▶ **TASK STATEMENT**: Copy nothing from the entries below except the lines from the one containing "hookdeinitcode - деинициализация" through the one containing "Самый простой способ", and copy those exactly.
"""
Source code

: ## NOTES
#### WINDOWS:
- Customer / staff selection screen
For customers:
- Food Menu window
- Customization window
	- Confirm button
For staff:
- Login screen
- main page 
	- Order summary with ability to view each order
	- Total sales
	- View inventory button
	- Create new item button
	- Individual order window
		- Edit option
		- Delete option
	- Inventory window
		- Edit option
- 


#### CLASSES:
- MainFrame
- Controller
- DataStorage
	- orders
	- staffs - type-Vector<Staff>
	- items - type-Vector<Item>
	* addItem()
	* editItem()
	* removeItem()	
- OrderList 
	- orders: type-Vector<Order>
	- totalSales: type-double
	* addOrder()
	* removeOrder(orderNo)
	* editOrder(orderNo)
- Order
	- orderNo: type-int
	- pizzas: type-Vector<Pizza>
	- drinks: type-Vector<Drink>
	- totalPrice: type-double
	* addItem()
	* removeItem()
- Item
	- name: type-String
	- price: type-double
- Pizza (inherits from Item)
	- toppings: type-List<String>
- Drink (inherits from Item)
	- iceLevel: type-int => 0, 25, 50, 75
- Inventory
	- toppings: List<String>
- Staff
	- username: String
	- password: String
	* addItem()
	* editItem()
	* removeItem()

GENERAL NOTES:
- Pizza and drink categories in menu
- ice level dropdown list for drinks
"""
"""
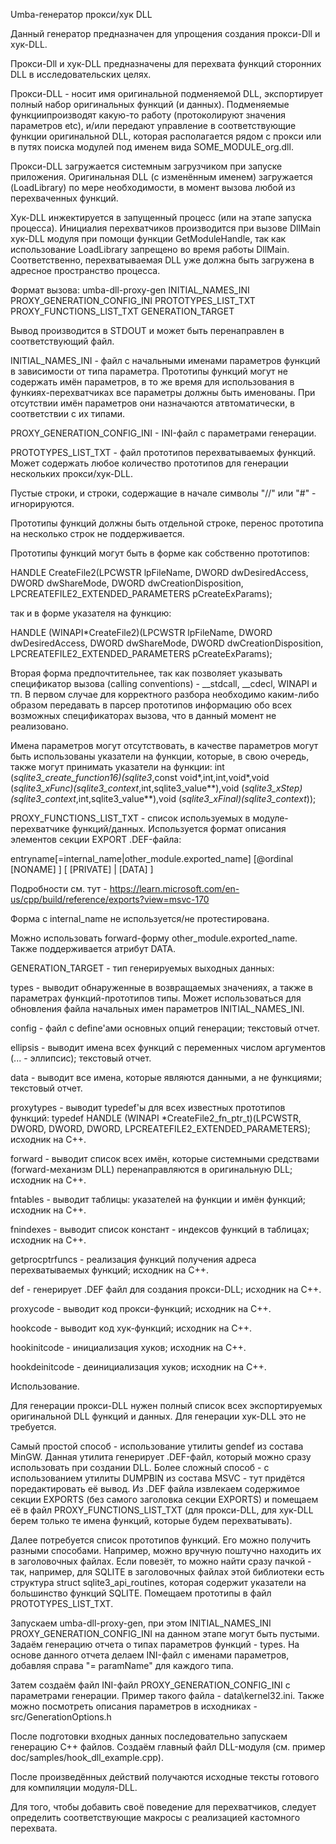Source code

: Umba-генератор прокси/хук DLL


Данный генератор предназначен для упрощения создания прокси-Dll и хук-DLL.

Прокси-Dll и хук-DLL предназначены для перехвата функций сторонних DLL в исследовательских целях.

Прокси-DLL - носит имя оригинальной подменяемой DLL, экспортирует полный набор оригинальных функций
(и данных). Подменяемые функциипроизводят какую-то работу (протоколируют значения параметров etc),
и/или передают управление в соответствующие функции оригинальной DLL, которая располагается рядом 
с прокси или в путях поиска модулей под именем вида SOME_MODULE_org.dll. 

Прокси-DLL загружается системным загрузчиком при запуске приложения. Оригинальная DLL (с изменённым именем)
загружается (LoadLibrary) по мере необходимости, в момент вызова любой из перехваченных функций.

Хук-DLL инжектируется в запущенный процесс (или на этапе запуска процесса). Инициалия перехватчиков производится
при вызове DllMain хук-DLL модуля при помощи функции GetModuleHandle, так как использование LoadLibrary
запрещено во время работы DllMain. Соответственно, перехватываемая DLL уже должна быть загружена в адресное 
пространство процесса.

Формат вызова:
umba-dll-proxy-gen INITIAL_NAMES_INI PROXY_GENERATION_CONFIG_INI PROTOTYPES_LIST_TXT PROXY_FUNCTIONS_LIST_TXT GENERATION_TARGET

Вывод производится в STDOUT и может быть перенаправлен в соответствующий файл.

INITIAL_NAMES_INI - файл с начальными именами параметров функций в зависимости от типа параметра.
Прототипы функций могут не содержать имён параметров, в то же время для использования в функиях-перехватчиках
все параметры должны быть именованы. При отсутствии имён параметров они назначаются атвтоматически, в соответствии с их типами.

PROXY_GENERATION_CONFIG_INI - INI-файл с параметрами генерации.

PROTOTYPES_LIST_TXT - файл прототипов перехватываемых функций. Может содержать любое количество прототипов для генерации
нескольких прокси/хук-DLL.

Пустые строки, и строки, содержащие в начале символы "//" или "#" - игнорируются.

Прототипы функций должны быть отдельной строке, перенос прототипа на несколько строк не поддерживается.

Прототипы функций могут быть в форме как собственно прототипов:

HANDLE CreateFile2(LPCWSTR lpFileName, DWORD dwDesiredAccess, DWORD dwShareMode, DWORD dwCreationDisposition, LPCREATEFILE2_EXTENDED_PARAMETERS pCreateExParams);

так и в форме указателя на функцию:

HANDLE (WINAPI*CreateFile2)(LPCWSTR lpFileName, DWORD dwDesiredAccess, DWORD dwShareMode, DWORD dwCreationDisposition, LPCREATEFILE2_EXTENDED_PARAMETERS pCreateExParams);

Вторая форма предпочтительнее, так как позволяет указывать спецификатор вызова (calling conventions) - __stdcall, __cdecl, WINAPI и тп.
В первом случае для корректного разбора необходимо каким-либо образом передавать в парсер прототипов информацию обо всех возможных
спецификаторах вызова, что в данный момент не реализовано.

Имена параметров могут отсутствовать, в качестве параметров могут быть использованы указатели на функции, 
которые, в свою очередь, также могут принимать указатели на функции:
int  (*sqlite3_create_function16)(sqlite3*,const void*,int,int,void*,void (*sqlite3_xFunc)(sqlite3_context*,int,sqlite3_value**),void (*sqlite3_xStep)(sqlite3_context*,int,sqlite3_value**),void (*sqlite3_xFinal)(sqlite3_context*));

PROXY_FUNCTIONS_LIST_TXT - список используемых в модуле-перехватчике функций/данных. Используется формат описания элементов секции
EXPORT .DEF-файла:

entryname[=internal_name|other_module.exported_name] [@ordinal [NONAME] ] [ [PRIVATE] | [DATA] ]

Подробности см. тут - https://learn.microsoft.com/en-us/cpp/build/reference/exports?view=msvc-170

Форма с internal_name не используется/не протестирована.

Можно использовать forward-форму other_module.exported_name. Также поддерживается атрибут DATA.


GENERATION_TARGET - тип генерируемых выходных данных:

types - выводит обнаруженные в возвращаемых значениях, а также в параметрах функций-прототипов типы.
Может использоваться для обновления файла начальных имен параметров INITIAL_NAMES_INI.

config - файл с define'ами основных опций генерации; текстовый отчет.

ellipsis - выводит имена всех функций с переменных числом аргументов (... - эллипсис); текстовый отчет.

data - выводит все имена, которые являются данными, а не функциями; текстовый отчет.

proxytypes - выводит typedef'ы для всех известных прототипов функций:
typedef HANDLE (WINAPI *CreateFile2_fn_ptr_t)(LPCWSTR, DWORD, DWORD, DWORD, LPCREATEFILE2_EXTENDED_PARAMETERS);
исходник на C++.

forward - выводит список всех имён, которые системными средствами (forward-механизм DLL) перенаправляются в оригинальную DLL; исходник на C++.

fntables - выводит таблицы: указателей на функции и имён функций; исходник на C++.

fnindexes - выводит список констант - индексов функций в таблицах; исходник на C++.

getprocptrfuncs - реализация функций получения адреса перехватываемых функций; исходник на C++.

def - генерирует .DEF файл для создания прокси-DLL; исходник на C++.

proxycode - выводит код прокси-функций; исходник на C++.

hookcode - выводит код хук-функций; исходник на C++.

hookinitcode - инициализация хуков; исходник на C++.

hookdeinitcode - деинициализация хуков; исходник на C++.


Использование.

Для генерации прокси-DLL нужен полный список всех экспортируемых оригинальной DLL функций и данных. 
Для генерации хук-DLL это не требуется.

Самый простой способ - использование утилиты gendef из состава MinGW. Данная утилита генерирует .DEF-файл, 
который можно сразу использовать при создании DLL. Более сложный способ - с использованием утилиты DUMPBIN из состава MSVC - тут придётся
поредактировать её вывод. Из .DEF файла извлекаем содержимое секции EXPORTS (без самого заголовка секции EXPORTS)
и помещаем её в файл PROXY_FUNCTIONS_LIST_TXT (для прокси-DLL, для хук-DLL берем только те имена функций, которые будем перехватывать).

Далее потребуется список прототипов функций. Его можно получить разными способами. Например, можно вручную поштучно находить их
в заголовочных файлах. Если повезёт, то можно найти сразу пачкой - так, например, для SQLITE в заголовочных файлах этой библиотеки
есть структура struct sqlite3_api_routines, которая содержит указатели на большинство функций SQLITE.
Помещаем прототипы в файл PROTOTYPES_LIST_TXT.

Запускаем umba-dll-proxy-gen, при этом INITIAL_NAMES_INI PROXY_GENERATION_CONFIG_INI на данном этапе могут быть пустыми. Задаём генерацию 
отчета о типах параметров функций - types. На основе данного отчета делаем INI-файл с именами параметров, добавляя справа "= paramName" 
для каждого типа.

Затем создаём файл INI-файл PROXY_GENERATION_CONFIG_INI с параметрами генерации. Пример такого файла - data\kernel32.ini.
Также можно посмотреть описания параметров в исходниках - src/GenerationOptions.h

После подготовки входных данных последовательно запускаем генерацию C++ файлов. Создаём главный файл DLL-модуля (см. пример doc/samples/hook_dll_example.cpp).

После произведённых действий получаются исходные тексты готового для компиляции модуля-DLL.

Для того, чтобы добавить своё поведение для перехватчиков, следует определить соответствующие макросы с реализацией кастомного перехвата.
"""
▶ **EXERCISE ANSWER**:
hookdeinitcode - деинициализация хуков; исходник на C++.


Использование.

Для генерации прокси-DLL нужен полный список всех экспортируемых оригинальной DLL функций и данных. 
Для генерации хук-DLL это не требуется.

Самый простой способ - использование утилиты gendef из состава MinGW. Данная утилита генерирует .DEF-файл, 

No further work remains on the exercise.